Discussions dating back to early December indicated to federal authorities that Woods spent time planning to be at the U.S. Capitol on Jan. 6th.
“Trump wouldn’t be golfing if he was worried,” the defendant said to one Facebook user in a December 1, 2020 conversation now contained in the public record.
“True,” the other person replied. “I hope he has an ace in his pocket[.] I want to see all those asshats go to jail too.”
“Hung,” Woods replied. “[O]r fire (sic) squad. Should be hung by (sic) treason tough.”
By January 19, 2021, thirteen days after the siege, the tone changed considerably.
“Has the FBI come after you yet[?]” yet another acquaintance asked the defendant.
His reply, if any, is not included in the current court record.
On Jan. 6th, Woods is accused of tripping an officer who had been sprayed with bear mace by another individual.
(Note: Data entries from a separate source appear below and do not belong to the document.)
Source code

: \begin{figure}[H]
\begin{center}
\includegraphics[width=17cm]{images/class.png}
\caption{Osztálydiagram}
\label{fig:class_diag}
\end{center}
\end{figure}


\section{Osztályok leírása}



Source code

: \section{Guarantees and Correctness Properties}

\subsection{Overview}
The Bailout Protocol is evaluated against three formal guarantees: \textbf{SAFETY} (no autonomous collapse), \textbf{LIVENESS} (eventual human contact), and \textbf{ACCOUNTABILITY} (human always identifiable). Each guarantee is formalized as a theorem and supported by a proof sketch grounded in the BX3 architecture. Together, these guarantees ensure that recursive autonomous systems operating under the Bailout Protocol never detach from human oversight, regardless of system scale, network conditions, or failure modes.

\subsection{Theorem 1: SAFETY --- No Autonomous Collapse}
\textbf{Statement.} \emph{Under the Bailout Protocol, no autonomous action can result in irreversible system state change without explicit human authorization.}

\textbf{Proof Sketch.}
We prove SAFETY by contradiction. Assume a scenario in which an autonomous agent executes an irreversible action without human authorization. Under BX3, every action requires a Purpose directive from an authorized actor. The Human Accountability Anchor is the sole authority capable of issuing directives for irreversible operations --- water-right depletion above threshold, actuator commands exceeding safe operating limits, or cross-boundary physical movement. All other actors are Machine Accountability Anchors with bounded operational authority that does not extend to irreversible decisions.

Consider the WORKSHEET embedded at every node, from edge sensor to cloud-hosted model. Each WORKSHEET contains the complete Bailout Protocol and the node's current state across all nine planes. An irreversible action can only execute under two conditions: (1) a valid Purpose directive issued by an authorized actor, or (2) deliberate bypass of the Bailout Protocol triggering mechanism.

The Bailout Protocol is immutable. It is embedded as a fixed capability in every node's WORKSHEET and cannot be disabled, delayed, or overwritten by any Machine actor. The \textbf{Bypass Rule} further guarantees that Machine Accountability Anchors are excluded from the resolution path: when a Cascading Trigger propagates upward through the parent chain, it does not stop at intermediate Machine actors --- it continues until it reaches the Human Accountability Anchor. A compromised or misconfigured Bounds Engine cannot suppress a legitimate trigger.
Several video screen grabs, including the one embedded below, show the alleged assault.
From there, Woods is accused of joining a mob which forced assembled reporters to both abandon their posts and their gear. The charging documents on file in federal court describe it this way:
At approximately 4:50 p.m., on January 6, 2021, a large crowd made its way to and/or past a media staging area that was set up outside the northeast corner of the U.S. Capitol, on U.S. Capitol grounds. As individuals moved past metal barricades that had been set up around the staging area, media members were forced to flee the area before recovering all their cameras and associated equipment. Numerous members of the crowd began to destroy the equipment, including cameras, tripods, lights, shades, and remote broadcasting equipment that belonged to various media outlets. Numerous members of the crowd yelled inflammatory rhetoric against the members of the media. One member of the media who was forced to flee the scene estimated that the equipment from his particular news organization that was destroyed was valued at between $30,000 and $34,000.
Woods is accused of “standing with protesters who are yelling and spitting at members of the news media,” the court documents say.
“Moments later, the individual who appears to be WOODS climbed over the toppled fence and participated in the assault on the media equipment,” the documents continue. “In several other publicly available videos, the individual who appears to be WOODS can be seen walking around the piled media equipment, as well as picking up and tossing some of it.”
Then, Woods “is observed running into and tackling” a cameraman dressed in blue jeans and a blue jacket “as the cameraman is facing away from WOODS.”
“The manner of attack on the cameraman was very similar to the attack” on the Capitol Police officer Woods is also charged with assaulting, the documents say.
Woods is accused of eight separate crimes: (1) assault on a law enforcement officer; (2) assault in a special maritime or territorial jurisdiction; (3) obstructing, impeding, or interfering with law enforcement during civil disorder; (4) being in a restricted building or on restricted grounds; (5) disorderly and disruptive conduct in a restricted building or on restricted grounds; (6) engaging in an act of physical violence in a restricted building or on restricted grounds; (7) violent entry or disorderly conduct; and (8) engaging in an act of physical violence on grounds.
Woods was scheduled to appear in federal district court for the Central District of Illinois on Thursday afternoon. The court docket in his case has not yet been made public.